Integrating My Writing into My Physical Environment

My wife and I are here for five days, camping in our tiny trailer, she working from her mobile office and I writing in a variety of formats--daybook, text app, and online. I took a small hike this morning and a small nap this afternoon. I identified two varieties of oak, bur and southern red, this morning, sketched a bit with pen and colored pencils.

Today I saw a magnificent tree with wide branching limbs, some as huge as the trunks of lesser trees. I knew from the leaves that it was an oak. Pulling out my Peterson First Guide to Trees of North America, I discovered there are over twenty variety of oak in North America.
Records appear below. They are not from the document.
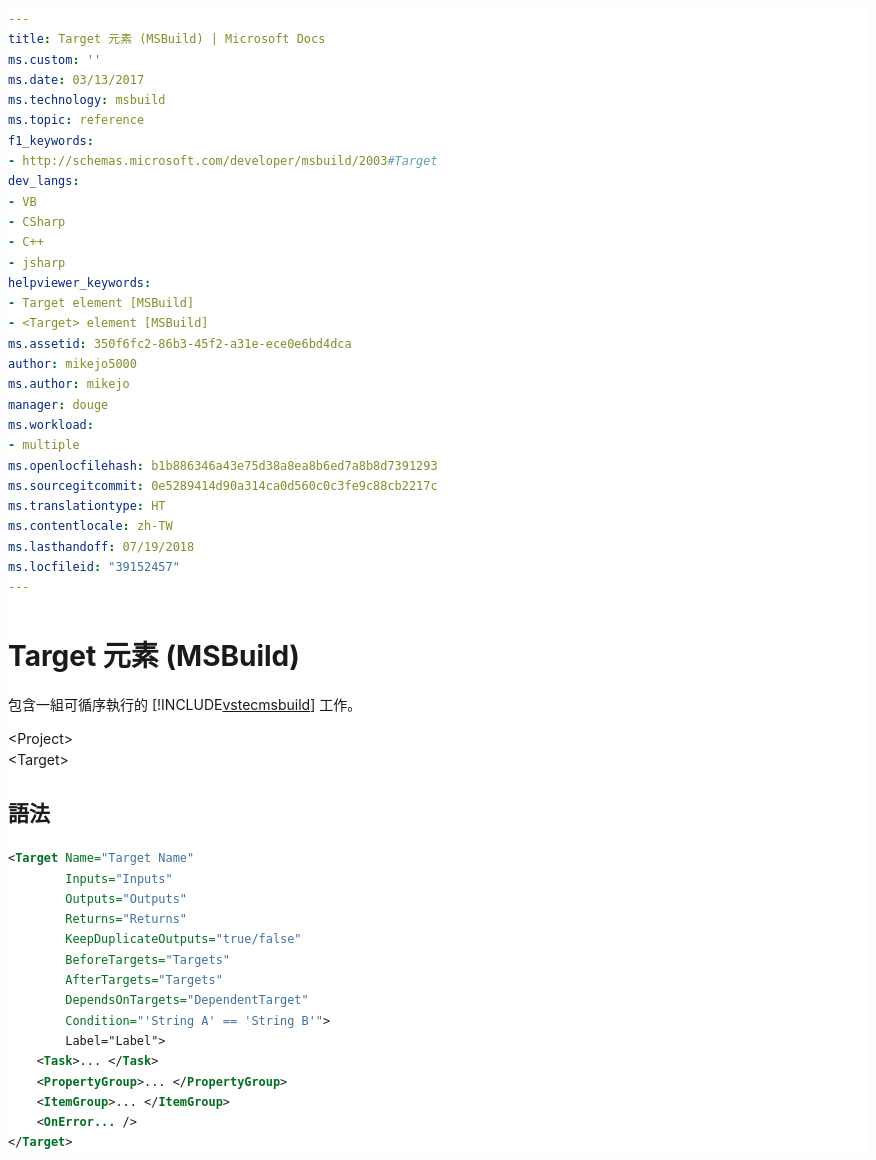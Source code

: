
 ```yaml
---
title: Target 元素 (MSBuild) | Microsoft Docs
ms.custom: ''
ms.date: 03/13/2017
ms.technology: msbuild
ms.topic: reference
f1_keywords:
- http://schemas.microsoft.com/developer/msbuild/2003#Target
dev_langs:
- VB
- CSharp
- C++
- jsharp
helpviewer_keywords:
- Target element [MSBuild]
- <Target> element [MSBuild]
ms.assetid: 350f6fc2-86b3-45f2-a31e-ece0e6bd4dca
author: mikejo5000
ms.author: mikejo
manager: douge
ms.workload:
- multiple
ms.openlocfilehash: b1b886346a43e75d38a8ea8b6ed7a8b8d7391293
ms.sourcegitcommit: 0e5289414d90a314ca0d560c0c3fe9c88cb2217c
ms.translationtype: HT
ms.contentlocale: zh-TW
ms.lasthandoff: 07/19/2018
ms.locfileid: "39152457"
---
```

# <a name="target-element-msbuild"></a>Target 元素 (MSBuild)
包含一組可循序執行的 [!INCLUDE[vstecmsbuild](../extensibility/internals/includes/vstecmsbuild_md.md)] 工作。  

 \<Project>  
 \<Target>  

## <a name="syntax"></a>語法  

```xml  
<Target Name="Target Name"  
        Inputs="Inputs"  
        Outputs="Outputs"  
        Returns="Returns"  
        KeepDuplicateOutputs="true/false"  
        BeforeTargets="Targets"  
        AfterTargets="Targets"  
        DependsOnTargets="DependentTarget"  
        Condition="'String A' == 'String B'">  
        Label="Label">  
    <Task>... </Task>  
    <PropertyGroup>... </PropertyGroup>  
    <ItemGroup>... </ItemGroup>  
    <OnError... />  
</Target>  
```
I knew the tree wasn't one of the evergreen oak varieties, and by comparing the leaves and acorns with the book's illustrations, I determined the oak tree was a bur (mossycup) oak because of the shape of its leaves and the fringe of elongated scales (the burs) on the acorn cups. Having identified the tree, I drew a sketch of the leaves and acorn in my daybook, including coloring with my dozen Crayola pencils. Great fun! Later I identified a southern red oak, its distinguishing features the thin shape of the leaf and the shallow shape of the acorn cup. A page in my daybook was dedicated to a leaf rub from the tree, followed by a written account in the daybook of my adventure. Not exactly Lewis and Clark, but fun research culminating in a better understanding of the trees around me and a unifying of my immediate personal life with my writing life.

I want to see the forest and the trees. Learning the names of the trees is a gesture of respect, an act of kinship. If you fear I might now describe how I hugged the trees, fear not. I am cautious. My wife and I also identified poison ivy turning read as we move toward fall. I have to be careful. How can I type if my hands are blistered from shaking hands with our colorful cousin?

Published on September 16, 2018 07:00
No comments have been added yet.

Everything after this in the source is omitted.